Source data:
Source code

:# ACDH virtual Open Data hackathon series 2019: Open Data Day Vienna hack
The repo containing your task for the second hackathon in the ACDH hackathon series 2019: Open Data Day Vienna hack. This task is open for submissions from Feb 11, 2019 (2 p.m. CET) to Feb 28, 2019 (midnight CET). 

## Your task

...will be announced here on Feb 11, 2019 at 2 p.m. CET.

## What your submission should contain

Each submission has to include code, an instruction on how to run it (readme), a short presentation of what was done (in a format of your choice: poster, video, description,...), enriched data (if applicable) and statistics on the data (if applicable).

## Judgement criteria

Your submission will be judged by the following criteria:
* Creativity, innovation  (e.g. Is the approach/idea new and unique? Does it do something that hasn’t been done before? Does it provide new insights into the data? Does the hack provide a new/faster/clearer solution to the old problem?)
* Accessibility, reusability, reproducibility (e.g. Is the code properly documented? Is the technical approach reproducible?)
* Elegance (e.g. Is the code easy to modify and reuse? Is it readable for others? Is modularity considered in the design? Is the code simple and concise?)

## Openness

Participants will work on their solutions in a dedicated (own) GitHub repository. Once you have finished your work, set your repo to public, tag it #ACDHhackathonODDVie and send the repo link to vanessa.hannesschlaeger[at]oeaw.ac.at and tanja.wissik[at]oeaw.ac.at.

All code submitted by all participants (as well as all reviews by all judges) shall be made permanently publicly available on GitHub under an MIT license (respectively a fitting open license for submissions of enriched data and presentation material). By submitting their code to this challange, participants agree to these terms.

[WHAT IS REQUIRED]
Begin at the line above that has "Your submission will" and stop after the line that has "technical approach reproducible?)", copying each line exactly and adding nothing else.

[SOLUTION BELOW]
Your submission will be judged by the following criteria:
* Creativity, innovation  (e.g. Is the approach/idea new and unique? Does it do something that hasn’t been done before? Does it provide new insights into the data? Does the hack provide a new/faster/clearer solution to the old problem?)
* Accessibility, reusability, reproducibility (e.g. Is the code properly documented? Is the technical approach reproducible?)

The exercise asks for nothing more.